Task goal:
Among the entries, how many lines hold the word "drwxr"? Respond with that number only.

─── Data records

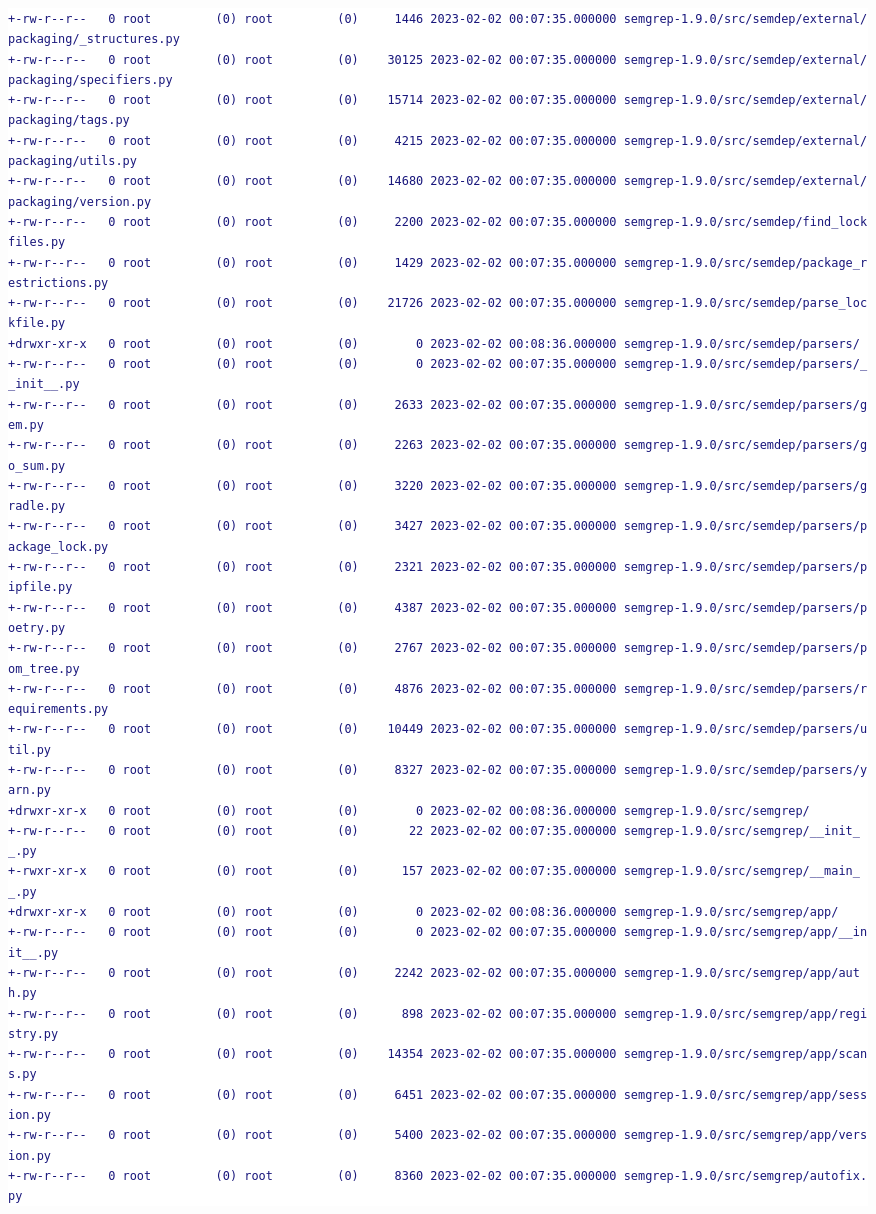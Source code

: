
 ```diff
+-rw-r--r--   0 root         (0) root         (0)     1446 2023-02-02 00:07:35.000000 semgrep-1.9.0/src/semdep/external/packaging/_structures.py
+-rw-r--r--   0 root         (0) root         (0)    30125 2023-02-02 00:07:35.000000 semgrep-1.9.0/src/semdep/external/packaging/specifiers.py
+-rw-r--r--   0 root         (0) root         (0)    15714 2023-02-02 00:07:35.000000 semgrep-1.9.0/src/semdep/external/packaging/tags.py
+-rw-r--r--   0 root         (0) root         (0)     4215 2023-02-02 00:07:35.000000 semgrep-1.9.0/src/semdep/external/packaging/utils.py
+-rw-r--r--   0 root         (0) root         (0)    14680 2023-02-02 00:07:35.000000 semgrep-1.9.0/src/semdep/external/packaging/version.py
+-rw-r--r--   0 root         (0) root         (0)     2200 2023-02-02 00:07:35.000000 semgrep-1.9.0/src/semdep/find_lockfiles.py
+-rw-r--r--   0 root         (0) root         (0)     1429 2023-02-02 00:07:35.000000 semgrep-1.9.0/src/semdep/package_restrictions.py
+-rw-r--r--   0 root         (0) root         (0)    21726 2023-02-02 00:07:35.000000 semgrep-1.9.0/src/semdep/parse_lockfile.py
+drwxr-xr-x   0 root         (0) root         (0)        0 2023-02-02 00:08:36.000000 semgrep-1.9.0/src/semdep/parsers/
+-rw-r--r--   0 root         (0) root         (0)        0 2023-02-02 00:07:35.000000 semgrep-1.9.0/src/semdep/parsers/__init__.py
+-rw-r--r--   0 root         (0) root         (0)     2633 2023-02-02 00:07:35.000000 semgrep-1.9.0/src/semdep/parsers/gem.py
+-rw-r--r--   0 root         (0) root         (0)     2263 2023-02-02 00:07:35.000000 semgrep-1.9.0/src/semdep/parsers/go_sum.py
+-rw-r--r--   0 root         (0) root         (0)     3220 2023-02-02 00:07:35.000000 semgrep-1.9.0/src/semdep/parsers/gradle.py
+-rw-r--r--   0 root         (0) root         (0)     3427 2023-02-02 00:07:35.000000 semgrep-1.9.0/src/semdep/parsers/package_lock.py
+-rw-r--r--   0 root         (0) root         (0)     2321 2023-02-02 00:07:35.000000 semgrep-1.9.0/src/semdep/parsers/pipfile.py
+-rw-r--r--   0 root         (0) root         (0)     4387 2023-02-02 00:07:35.000000 semgrep-1.9.0/src/semdep/parsers/poetry.py
+-rw-r--r--   0 root         (0) root         (0)     2767 2023-02-02 00:07:35.000000 semgrep-1.9.0/src/semdep/parsers/pom_tree.py
+-rw-r--r--   0 root         (0) root         (0)     4876 2023-02-02 00:07:35.000000 semgrep-1.9.0/src/semdep/parsers/requirements.py
+-rw-r--r--   0 root         (0) root         (0)    10449 2023-02-02 00:07:35.000000 semgrep-1.9.0/src/semdep/parsers/util.py
+-rw-r--r--   0 root         (0) root         (0)     8327 2023-02-02 00:07:35.000000 semgrep-1.9.0/src/semdep/parsers/yarn.py
+drwxr-xr-x   0 root         (0) root         (0)        0 2023-02-02 00:08:36.000000 semgrep-1.9.0/src/semgrep/
+-rw-r--r--   0 root         (0) root         (0)       22 2023-02-02 00:07:35.000000 semgrep-1.9.0/src/semgrep/__init__.py
+-rwxr-xr-x   0 root         (0) root         (0)      157 2023-02-02 00:07:35.000000 semgrep-1.9.0/src/semgrep/__main__.py
+drwxr-xr-x   0 root         (0) root         (0)        0 2023-02-02 00:08:36.000000 semgrep-1.9.0/src/semgrep/app/
+-rw-r--r--   0 root         (0) root         (0)        0 2023-02-02 00:07:35.000000 semgrep-1.9.0/src/semgrep/app/__init__.py
+-rw-r--r--   0 root         (0) root         (0)     2242 2023-02-02 00:07:35.000000 semgrep-1.9.0/src/semgrep/app/auth.py
+-rw-r--r--   0 root         (0) root         (0)      898 2023-02-02 00:07:35.000000 semgrep-1.9.0/src/semgrep/app/registry.py
+-rw-r--r--   0 root         (0) root         (0)    14354 2023-02-02 00:07:35.000000 semgrep-1.9.0/src/semgrep/app/scans.py
+-rw-r--r--   0 root         (0) root         (0)     6451 2023-02-02 00:07:35.000000 semgrep-1.9.0/src/semgrep/app/session.py
+-rw-r--r--   0 root         (0) root         (0)     5400 2023-02-02 00:07:35.000000 semgrep-1.9.0/src/semgrep/app/version.py
+-rw-r--r--   0 root         (0) root         (0)     8360 2023-02-02 00:07:35.000000 semgrep-1.9.0/src/semgrep/autofix.py
```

──────

Result below:
3